Demokrasiyi Tehdit Eden Üç Ana Neden
Taha Akyol’un sorularını yanıtlarken demokrasiyi tehdit eden üç ana nedeni sıralayan Acemoğlu, ilk olarak ekonomik büyümenin eşitsiz şekilde paylaşılmasını vurguluyor. "Son kırk yılda önemli ekonomik büyümeler oldu, ancak bu kazanımlar adil bir şekilde dağıtılmadı. Bu durum, toplumda hoşnutsuzluk yarattı ve bu hoşnutsuzluk demokratik kurumlara olan güveni zedeledi," diyen Acemoğlu, ikinci olarak uluslararası sahnede Çin ve Rusya gibi otokratik rejimlerin etkisinin otokratları güçlendirdiğine dikkat çekiyor. Üçüncü tehdit ise teknolojik gelişmelerin otokratlara yeni sansür ve baskı araçları sunduğu gerçeği.

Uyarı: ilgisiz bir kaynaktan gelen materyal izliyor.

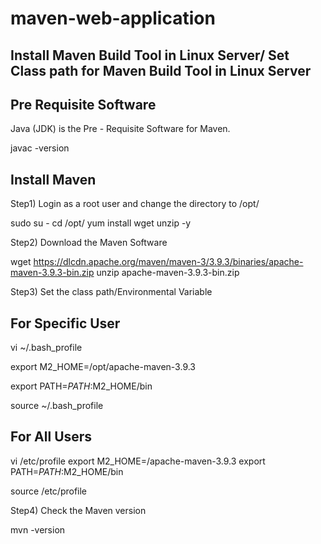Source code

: # maven-web-application
Install Maven Build Tool in Linux Server/ Set Class path for Maven Build Tool in Linux Server
-------------------------------------------------------------------------------------------------------------------------

Pre Requisite Software
-----------------------------
Java (JDK) is the Pre - Requisite Software for Maven.

javac -version

Install Maven
------------------
Step1) Login as a root user and change the directory to /opt/

sudo su -
cd /opt/
yum install wget unzip -y

Step2) Download the Maven Software

wget https://dlcdn.apache.org/maven/maven-3/3.9.3/binaries/apache-maven-3.9.3-bin.zip
unzip apache-maven-3.9.3-bin.zip


Step3) Set the class path/Environmental Variable

For Specific User
----------------------
vi ~/.bash_profile

export M2_HOME=/opt/apache-maven-3.9.3

export PATH=$PATH:$M2_HOME/bin

source ~/.bash_profile

For All Users
---------------------- 
vi /etc/profile
export M2_HOME=/apache-maven-3.9.3
export PATH=$PATH:$M2_HOME/bin

source /etc/profile

Step4) Check the Maven version

mvn -version

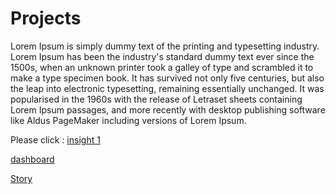 # Projects

Lorem Ipsum is simply dummy text of the printing and typesetting industry. Lorem Ipsum has been the industry's standard dummy text ever since the 1500s, when an unknown printer took a galley of type and scrambled it to make a type specimen book. It has survived not only five centuries, but also the leap into electronic typesetting, remaining essentially unchanged. It was popularised in the 1960s with the release of Letraset sheets containing Lorem Ipsum passages, and more recently with desktop publishing software like Aldus PageMaker including versions of Lorem Ipsum.




Please click : [insight 1](https://public.tableau.com/profile/ankita5817#!/vizhome/delaysbyAirline/Sheet1?publish=yes)

[dashboard](https://public.tableau.com/profile/ankita5817#!/vizhome/Arrivaldelaybystate/Dashboard1?publish=yes)

[Story](https://public.tableau.com/profile/ankita5817#!/vizhome/weatherconditionstory/Story1?publish=yes)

Demokrasi Zor Bir Dönemden Geçiyor
Acemoğlu, demokrasinin günümüzde zor bir dönemden geçtiğini, otoriter popülizm ve diktatörlük eğilimlerinin dünya genelinde güçlendiğini belirtiyor. Ancak buna karşın, her ülkenin kendi kaderini şekillendirebileceğini savunan Acemoğlu, demokrasilerin gelecekte daha güçlü hale gelebileceğini öngörüyor.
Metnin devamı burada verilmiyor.